ABOUT THIS TASK: Each record, in full, must be restated word for word.

[Plain-text document sources]
- - - - - - -

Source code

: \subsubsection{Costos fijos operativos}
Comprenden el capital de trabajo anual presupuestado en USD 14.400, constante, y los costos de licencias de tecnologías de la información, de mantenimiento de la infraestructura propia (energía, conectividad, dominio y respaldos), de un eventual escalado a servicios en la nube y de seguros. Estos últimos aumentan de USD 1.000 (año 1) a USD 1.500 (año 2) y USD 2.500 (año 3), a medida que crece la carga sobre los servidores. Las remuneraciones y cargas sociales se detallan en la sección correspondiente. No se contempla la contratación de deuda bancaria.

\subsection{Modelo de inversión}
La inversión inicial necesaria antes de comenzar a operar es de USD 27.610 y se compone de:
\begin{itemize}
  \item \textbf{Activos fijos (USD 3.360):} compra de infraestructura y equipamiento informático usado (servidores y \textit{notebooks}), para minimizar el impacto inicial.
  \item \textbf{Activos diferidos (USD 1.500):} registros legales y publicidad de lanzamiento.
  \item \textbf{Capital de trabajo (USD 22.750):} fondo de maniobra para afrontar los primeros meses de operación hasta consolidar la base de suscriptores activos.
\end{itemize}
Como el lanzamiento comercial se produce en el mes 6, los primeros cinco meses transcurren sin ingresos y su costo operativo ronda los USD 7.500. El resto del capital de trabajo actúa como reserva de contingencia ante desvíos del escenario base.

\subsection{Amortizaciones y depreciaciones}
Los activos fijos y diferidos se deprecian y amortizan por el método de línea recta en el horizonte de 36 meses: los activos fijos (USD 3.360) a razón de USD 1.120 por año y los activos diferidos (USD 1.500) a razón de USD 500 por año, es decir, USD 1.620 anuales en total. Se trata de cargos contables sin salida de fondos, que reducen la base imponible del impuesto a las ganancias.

- - - - - - -

WRITTEN ANSWER:
Source code

: \subsubsection{Costos fijos operativos}
Comprenden el capital de trabajo anual presupuestado en USD 14.400, constante, y los costos de licencias de tecnologías de la información, de mantenimiento de la infraestructura propia (energía, conectividad, dominio y respaldos), de un eventual escalado a servicios en la nube y de seguros. Estos últimos aumentan de USD 1.000 (año 1) a USD 1.500 (año 2) y USD 2.500 (año 3), a medida que crece la carga sobre los servidores. Las remuneraciones y cargas sociales se detallan en la sección correspondiente. No se contempla la contratación de deuda bancaria.

\subsection{Modelo de inversión}
La inversión inicial necesaria antes de comenzar a operar es de USD 27.610 y se compone de:
\begin{itemize}
  \item \textbf{Activos fijos (USD 3.360):} compra de infraestructura y equipamiento informático usado (servidores y \textit{notebooks}), para minimizar el impacto inicial.
  \item \textbf{Activos diferidos (USD 1.500):} registros legales y publicidad de lanzamiento.
  \item \textbf{Capital de trabajo (USD 22.750):} fondo de maniobra para afrontar los primeros meses de operación hasta consolidar la base de suscriptores activos.
\end{itemize}
Como el lanzamiento comercial se produce en el mes 6, los primeros cinco meses transcurren sin ingresos y su costo operativo ronda los USD 7.500. El resto del capital de trabajo actúa como reserva de contingencia ante desvíos del escenario base.

\subsection{Amortizaciones y depreciaciones}
Los activos fijos y diferidos se deprecian y amortizan por el método de línea recta en el horizonte de 36 meses: los activos fijos (USD 3.360) a razón de USD 1.120 por año y los activos diferidos (USD 1.500) a razón de USD 500 por año, es decir, USD 1.620 anuales en total. Se trata de cargos contables sin salida de fondos, que reducen la base imponible del impuesto a las ganancias.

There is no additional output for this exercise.